*REQUIRED WORK*
Copy each record below faithfully, leaving out images.

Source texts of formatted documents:
--------------------
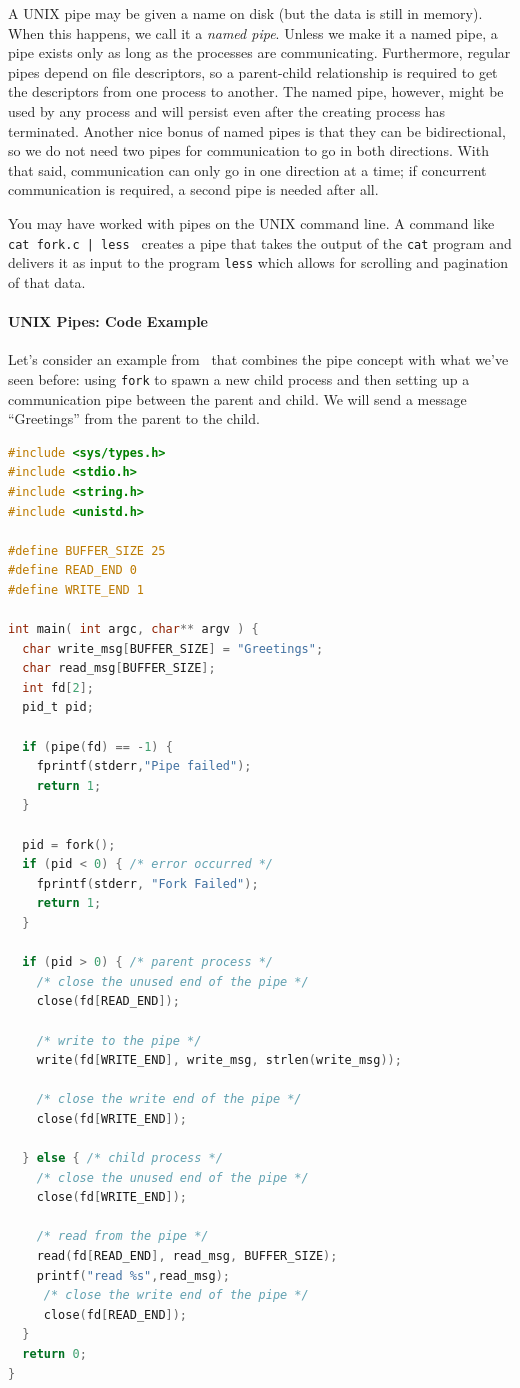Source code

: A UNIX pipe may be given a name on disk (but the data is still in memory). When this happens, we call it a \textit{named pipe}. Unless we make it a named pipe, a pipe exists only as long as the processes are communicating. Furthermore, regular pipes depend on file descriptors, so a parent-child relationship is required to get the descriptors from one process to another. The named pipe, however, might be used by any process and will persist even after the creating process has terminated. Another nice bonus of named pipes is that they can be bidirectional, so we do not need two pipes for communication to go in both directions. With that said, communication can only go in one direction at a time; if concurrent communication is required, a second pipe is needed after all.

You may have worked with pipes on the UNIX command line. A command like \texttt{ cat fork.c | less } creates a pipe that takes the output of the \texttt{cat} program and delivers it as input to the program \texttt{less} which allows for scrolling and pagination of that data.

\paragraph{UNIX Pipes: Code Example}

Let's consider an example from~\cite{osc} that combines the pipe concept with what we've seen before: using \texttt{fork} to spawn a new child process and then setting up a communication pipe between the parent and child. We will send a message ``Greetings'' from the parent to the child.

\begin{lstlisting}[language=C]
#include <sys/types.h> 
#include <stdio.h> 
#include <string.h> 
#include <unistd.h>

#define BUFFER_SIZE 25
#define READ_END 0 
#define WRITE_END 1

int main( int argc, char** argv ) {
  char write_msg[BUFFER_SIZE] = "Greetings"; 
  char read_msg[BUFFER_SIZE];
  int fd[2];
  pid_t pid;

  if (pipe(fd) == -1) {
    fprintf(stderr,"Pipe failed");
    return 1;
  }
  
  pid = fork();
  if (pid < 0) { /* error occurred */ 
    fprintf(stderr, "Fork Failed"); 
    return 1;
  }

  if (pid > 0) { /* parent process */
    /* close the unused end of the pipe */ 
    close(fd[READ_END]);
    
    /* write to the pipe */
    write(fd[WRITE_END], write_msg, strlen(write_msg));
    
    /* close the write end of the pipe */
    close(fd[WRITE_END]);
    
  } else { /* child process */
    /* close the unused end of the pipe */ 
    close(fd[WRITE_END]);
    
    /* read from the pipe */
    read(fd[READ_END], read_msg, BUFFER_SIZE); 
    printf("read %s",read_msg);
     /* close the write end of the pipe */
     close(fd[READ_END]);
  }
  return 0;
}
\end{lstlisting}

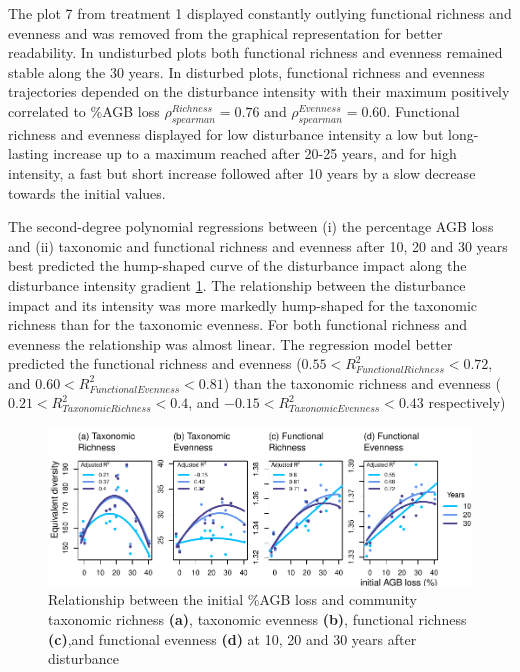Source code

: \documentclass[
  11pt,
  french,
  A4paper,
  extrafontsizes,onecolumn,openright
  ]{memoir}
\begin{document}
The plot 7 from treatment 1 displayed constantly outlying functional
richness and evenness and was removed from the graphical representation
for better readability. In undisturbed plots both functional richness
and evenness remained stable along the 30 years. In disturbed plots,
functional richness and evenness trajectories depended on the
disturbance intensity with their maximum positively correlated to \%AGB
loss \(\rho_{spearman}^{Richness}=0.76\) and
\(\rho_{spearman}^{Evenness}=0.60\). Functional richness and evenness
displayed for low disturbance intensity a low but long-lasting increase
up to a maximum reached after 20-25 years, and for high intensity, a
fast but short increase followed after 10 years by a slow decrease
towards the initial values.

The second-degree polynomial regressions between (i) the percentage AGB
loss and (ii) taxonomic and functional richness and evenness after 10,
20 and 30 years best predicted the hump-shaped curve of the disturbance
impact along the disturbance intensity gradient \ref{fig:IDHplot}. The
relationship between the disturbance impact and its intensity was more
markedly hump-shaped for the taxonomic richness than for the taxonomic
evenness. For both functional richness and evenness the relationship was
almost linear. The regression model better predicted the functional
richness and evenness (\(0.55<R^2_{Functional Richness}<0.72\), and
\(0.60<R^2_{Functional Evenness}<0.81\)) than the taxonomic richness and
evenness (\(0.21<R^2_{Taxonomic Richness}<0.4\), and
\(-0.15<R^2_{Taxonomic Evenness}<0.43\) respectively)

\begin{figure}

{\centering \includegraphics[width=1\linewidth]{Manuscript_files/figure-latex/IDHplot-1} 

}

\caption{Relationship between the initial \%AGB loss and community taxonomic richness \textbf{(a)}, taxonomic evenness \textbf{(b)}, functional richness \textbf{(c)},and functional evenness \textbf{(d)} at 10, 20 and 30 years after disturbance}\label{fig:IDHplot}
\end{figure}
\end{document}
--------------------
*SOLUTION TO THE PROBLEM*
Source code

: A UNIX pipe may be given a name on disk (but the data is still in memory). When this happens, we call it a \textit{named pipe}. Unless we make it a named pipe, a pipe exists only as long as the processes are communicating. Furthermore, regular pipes depend on file descriptors, so a parent-child relationship is required to get the descriptors from one process to another. The named pipe, however, might be used by any process and will persist even after the creating process has terminated. Another nice bonus of named pipes is that they can be bidirectional, so we do not need two pipes for communication to go in both directions. With that said, communication can only go in one direction at a time; if concurrent communication is required, a second pipe is needed after all.

You may have worked with pipes on the UNIX command line. A command like \texttt{ cat fork.c | less } creates a pipe that takes the output of the \texttt{cat} program and delivers it as input to the program \texttt{less} which allows for scrolling and pagination of that data.

\paragraph{UNIX Pipes: Code Example}

Let's consider an example from~\cite{osc} that combines the pipe concept with what we've seen before: using \texttt{fork} to spawn a new child process and then setting up a communication pipe between the parent and child. We will send a message ``Greetings'' from the parent to the child.

\begin{lstlisting}[language=C]
#include <sys/types.h> 
#include <stdio.h> 
#include <string.h> 
#include <unistd.h>

#define BUFFER_SIZE 25
#define READ_END 0 
#define WRITE_END 1

int main( int argc, char** argv ) {
  char write_msg[BUFFER_SIZE] = "Greetings"; 
  char read_msg[BUFFER_SIZE];
  int fd[2];
  pid_t pid;

  if (pipe(fd) == -1) {
    fprintf(stderr,"Pipe failed");
    return 1;
  }
  
  pid = fork();
  if (pid < 0) { /* error occurred */ 
    fprintf(stderr, "Fork Failed"); 
    return 1;
  }

  if (pid > 0) { /* parent process */
    /* close the unused end of the pipe */ 
    close(fd[READ_END]);
    
    /* write to the pipe */
    write(fd[WRITE_END], write_msg, strlen(write_msg));
    
    /* close the write end of the pipe */
    close(fd[WRITE_END]);
    
  } else { /* child process */
    /* close the unused end of the pipe */ 
    close(fd[WRITE_END]);
    
    /* read from the pipe */
    read(fd[READ_END], read_msg, BUFFER_SIZE); 
    printf("read %s",read_msg);
     /* close the write end of the pipe */
     close(fd[READ_END]);
  }
  return 0;
}
\end{lstlisting}

Source code

: \documentclass[
  11pt,
  french,
  A4paper,
  extrafontsizes,onecolumn,openright
  ]{memoir}
\begin{document}
The plot 7 from treatment 1 displayed constantly outlying functional
richness and evenness and was removed from the graphical representation
for better readability. In undisturbed plots both functional richness
and evenness remained stable along the 30 years. In disturbed plots,
functional richness and evenness trajectories depended on the
disturbance intensity with their maximum positively correlated to \%AGB
loss \(\rho_{spearman}^{Richness}=0.76\) and
\(\rho_{spearman}^{Evenness}=0.60\). Functional richness and evenness
displayed for low disturbance intensity a low but long-lasting increase
up to a maximum reached after 20-25 years, and for high intensity, a
fast but short increase followed after 10 years by a slow decrease
towards the initial values.

The second-degree polynomial regressions between (i) the percentage AGB
loss and (ii) taxonomic and functional richness and evenness after 10,
20 and 30 years best predicted the hump-shaped curve of the disturbance
impact along the disturbance intensity gradient \ref{fig:IDHplot}. The
relationship between the disturbance impact and its intensity was more
markedly hump-shaped for the taxonomic richness than for the taxonomic
evenness. For both functional richness and evenness the relationship was
almost linear. The regression model better predicted the functional
richness and evenness (\(0.55<R^2_{Functional Richness}<0.72\), and
\(0.60<R^2_{Functional Evenness}<0.81\)) than the taxonomic richness and
evenness (\(0.21<R^2_{Taxonomic Richness}<0.4\), and
\(-0.15<R^2_{Taxonomic Evenness}<0.43\) respectively)

\begin{figure}

{\centering \includegraphics[width=1\linewidth]{Manuscript_files/figure-latex/IDHplot-1} 

}

\caption{Relationship between the initial \%AGB loss and community taxonomic richness \textbf{(a)}, taxonomic evenness \textbf{(b)}, functional richness \textbf{(c)},and functional evenness \textbf{(d)} at 10, 20 and 30 years after disturbance}\label{fig:IDHplot}
\end{figure}
\end{document}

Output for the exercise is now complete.